The All England Lawn Tennis and Croquet Club announced yesterday it will sell 2,520 Wimbledon debenture tickets (the noble-sounding name for “season tickets”) at the price of $104k a pop, a 60% price increase.
But before all you foreign Federer fans get your white shorts in a bunch, be warned — the debenture system is rigged in favor of the royal hineys that have watched Wimbly for decades.
The devil’s in the debentures
Unlike American single-year season tix, Wimbledon sells them in 5-year bundles. Over the 5-year lifespan, there are 65 days of tennis played, meaning each day is worth $1,605. So — why such a premium?
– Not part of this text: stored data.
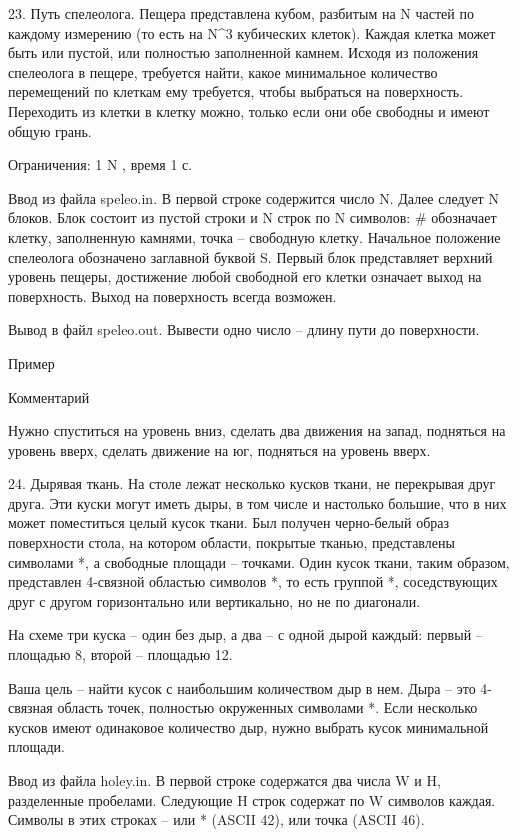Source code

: \documentclass[]{article}
\begin{document}
23. Путь спелеолога. Пещера представлена кубом, разбитым на N частей по каждому измерению (то есть на N^3 кубических клеток). Каждая клетка может быть или пустой, или полностью заполненной камнем. Исходя из положения спелеолога в пещере, требуется найти, какое минимальное количество перемещений по клеткам ему требуется, чтобы выбраться на поверхность. Переходить из клетки в клетку можно, только если они обе свободны и имеют общую грань.

Ограничения: 1 \leq N , время 1 с.

Ввод из файла speleo.in. В первой строке содержится число N. Далее следует N блоков. Блок состоит из пустой строки и N строк по N символов: # обозначает клетку, заполненную камнями, точка – свободную клетку. Начальное положение спелеолога обозначено заглавной буквой S. Первый блок представляет верхний уровень пещеры, достижение любой свободной его клетки означает выход на поверхность. Выход на поверхность всегда возможен.

Вывод в файл speleo.out. Вывести одно число – длину пути до поверхности.

Пример



Комментарий

Нужно спуститься на уровень вниз, сделать два движения на запад, подняться на уровень вверх, сделать движение на юг, подняться на уровень вверх.

24. Дырявая ткань. На столе лежат несколько кусков ткани, не перекрывая друг друга. Эти куски могут иметь дыры, в том числе и настолько большие, что в них может поместиться целый кусок ткани. Был получен черно-белый образ поверхности стола, на котором области, покрытые тканью, представлены символами *, а свободные площади – точками. Один кусок ткани, таким образом, представлен 4-связной областью символов *, то есть группой *, соседствующих друг с другом горизонтально или вертикально, но не по диагонали.



На схеме три куска – один без дыр, а два – с одной дырой каждый: первый – площадью 8, второй – площадью 12.

Ваша цель – найти кусок с наибольшим количеством дыр в нем. Дыра – это 4-связная область точек, полностью окруженных символами *. Если несколько кусков имеют одинаковое количество дыр, нужно выбрать кусок минимальной площади.

Ввод из файла holey.in. В первой строке содержатся два числа W и H, разделенные пробелами. Следующие H строк содержат по W символов каждая. Символы в этих строках – или * (ASCII 42), или точка (ASCII 46).
\end{document}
First, the resale market is as strong as Queen Elizabeth’s morning cup of Earl Grey: Last year, a buyer who purchased a $66k 5-year debenture sold just 2 years of tickets for $138k.
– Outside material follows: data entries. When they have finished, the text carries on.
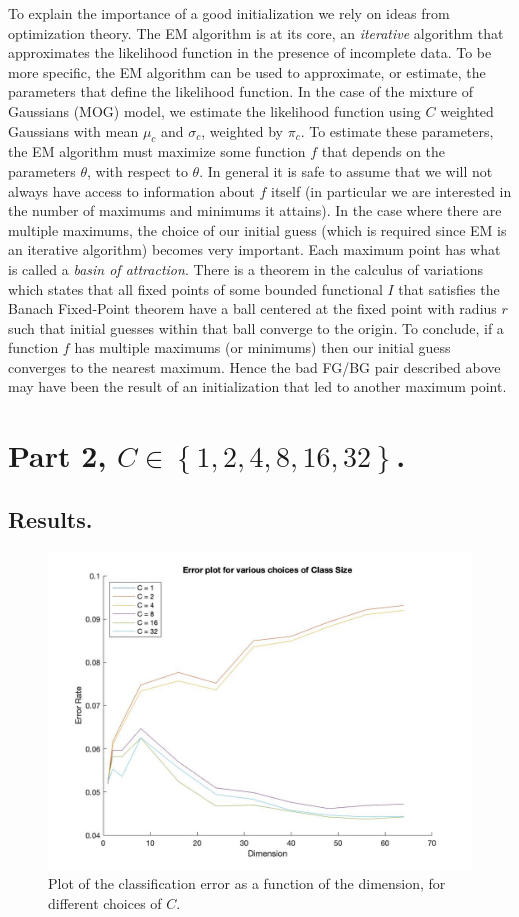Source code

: \documentclass[10pt]{article}
\begin{document}
To explain the importance of a good initialization we rely on ideas from optimization theory. The EM algorithm is at its core, an \textit{iterative} algorithm that approximates the likelihood function in the presence of incomplete data. To be more specific, the EM algorithm can be used to approximate, or estimate, the parameters that define the likelihood function. In the case of the mixture of Gaussians (MOG) model, we estimate the likelihood function using $C$ weighted Gaussians with mean $\mu_c$ and $\sigma_c$, weighted by $\pi_c$. To estimate these parameters, the EM algorithm must maximize some function $f$ that depends on the parameters $\theta$, with respect to $\theta$. In general it is safe to assume that we will not always have access to information about $f$ itself (in particular we are interested in the number of maximums and minimums it attains). In the case where there are multiple maximums, the choice of our initial guess (which is required since EM is an iterative algorithm) becomes very important. Each maximum point has what is called a \textit{basin of attraction}. There is a theorem in the calculus of variations which states that all fixed points of some bounded functional $I$ that satisfies the Banach Fixed-Point theorem have a ball centered at the fixed point with radius $r$ such that initial guesses within that ball converge to the origin. To conclude, if a function $f$ has multiple maximums (or minimums) then our initial guess converges to the nearest maximum. Hence the bad FG/BG pair described above may have been the result of an initialization that led to another maximum point. 
\section{Part 2, $C \in \left\{ 1,2,4,8,16,32 \right\}$.}
\subsection{Results.}
\begin{figure}[H]
	\centering 
	\includegraphics[scale=0.3]{part2_errorplot.jpg}
	\caption{Plot of the classification error as a function of the dimension, for different choices of $C$.}
\end{figure}
\end{document}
But the real reason is even simpler: Wimbledon is, quite literally, created by — and for — royalty.
A sporting event fit for a queen
Since 1868, the All England Club’s lawn tennis championships have been the place for the upper crust to mix and mingle (the club’s current president is Prince Edward, Duke of Kent).
Like the British monarchy, Wimbledon’s debenture tickets are hereditary; Several of the richest and royal-est Brit families have held the debentures since 1920 — so if Prince Harry isn’t your 2nd cousin, you better have a comfortable tent.
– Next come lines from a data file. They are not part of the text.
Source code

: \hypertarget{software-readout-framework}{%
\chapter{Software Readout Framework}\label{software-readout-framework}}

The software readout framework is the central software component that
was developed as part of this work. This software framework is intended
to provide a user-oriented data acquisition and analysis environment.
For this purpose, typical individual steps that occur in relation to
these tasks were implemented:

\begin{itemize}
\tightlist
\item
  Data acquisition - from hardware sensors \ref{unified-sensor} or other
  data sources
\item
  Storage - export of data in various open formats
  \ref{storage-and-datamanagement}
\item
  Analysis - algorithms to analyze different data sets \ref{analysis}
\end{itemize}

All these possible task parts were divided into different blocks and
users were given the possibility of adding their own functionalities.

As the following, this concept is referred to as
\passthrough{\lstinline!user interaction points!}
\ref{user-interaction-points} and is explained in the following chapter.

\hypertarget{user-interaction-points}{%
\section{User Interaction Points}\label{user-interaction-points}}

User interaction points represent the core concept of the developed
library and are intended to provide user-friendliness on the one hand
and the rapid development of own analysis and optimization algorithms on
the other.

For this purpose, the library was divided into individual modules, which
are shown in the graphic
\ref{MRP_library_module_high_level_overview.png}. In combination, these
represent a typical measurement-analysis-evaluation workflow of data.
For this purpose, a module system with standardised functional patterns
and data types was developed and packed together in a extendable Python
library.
Debenture-owning derrières still fill 16.7% of Wimbledon’s seats, and after accounting for media and other reserved seats, only 53.5% of seats are actually open to the public.
The debenture days are far from over
Yesterday’s sale will serve up a cool $260m to the Club, which plans to spend the cash on a new retractable roof (gotta keep the queen cozy) and a neighboring golf course that will cost a cool $85m.
In Britain, debentures are unrestricted financial instruments that are traded in stock markets. So these debentures will eventually sell at massively marked-up margins: Single days this season are already going for $6k+.
It’s a good lesson: Whether you’re sampling strawberries & cream or you’re devouring corn dogs and Bud Lights in a mustard-stained Tom Brady jersey, you can always buy box seats — for the right price.